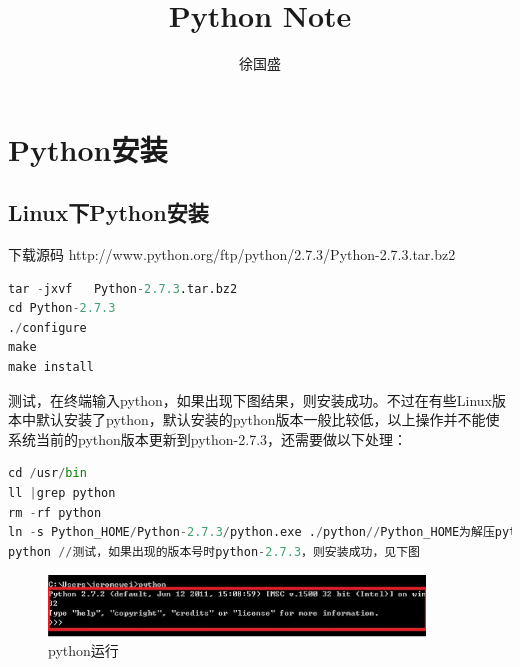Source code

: \documentclass[UTF8]{ctexart}
\title{Python Note}
\author{徐国盛}
\begin{document}
\maketitle
\tableofcontents
\section{Python安装}
\subsection{Linux下Python安装}
\textbullet 下载源码 http://www.python.org/ftp/python/2.7.3/Python-2.7.3.tar.bz2

\textbullet
\begin{lstlisting}[language = Python]
tar -jxvf	Python-2.7.3.tar.bz2
cd Python-2.7.3
./configure
make
make install
\end{lstlisting}

\textbullet 测试，在终端输入python，如果出现下图结果，则安装成功。不过在有些Linux版本中默认安装了python，默认安装的python版本一般比较低，以上操作并不能使系统当前的python版本更新到python-2.7.3，还需要做以下处理：
\begin{lstlisting}[language = Python]
cd /usr/bin
ll |grep python
rm -rf python
ln -s Python_HOME/Python-2.7.3/python.exe ./python//Python_HOME为解压python的目录，重新创建一个连接文件，指向新安装的Python
python //测试，如果出现的版本号时python-2.7.3，则安装成功，见下图
\end{lstlisting}
\begin{figure}[ht]
\centering
\includegraphics[width=10cm]{./runpython.png}
\caption{python运行}
\end{figure}
\end{document}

++++++++++++++++++++

> [Problem description]: Give back exactly the lines from the one that contains "make install" to the end of the material, both ends kept, and no other line.

> [Finished task]:
make install
\end{lstlisting}

\textbullet 测试，在终端输入python，如果出现下图结果，则安装成功。不过在有些Linux版本中默认安装了python，默认安装的python版本一般比较低，以上操作并不能使系统当前的python版本更新到python-2.7.3，还需要做以下处理：
\begin{lstlisting}[language = Python]
cd /usr/bin
ll |grep python
rm -rf python
ln -s Python_HOME/Python-2.7.3/python.exe ./python//Python_HOME为解压python的目录，重新创建一个连接文件，指向新安装的Python
python //测试，如果出现的版本号时python-2.7.3，则安装成功，见下图
\end{lstlisting}
\begin{figure}[ht]
\centering
\includegraphics[width=10cm]{./runpython.png}
\caption{python运行}
\end{figure}
\end{document}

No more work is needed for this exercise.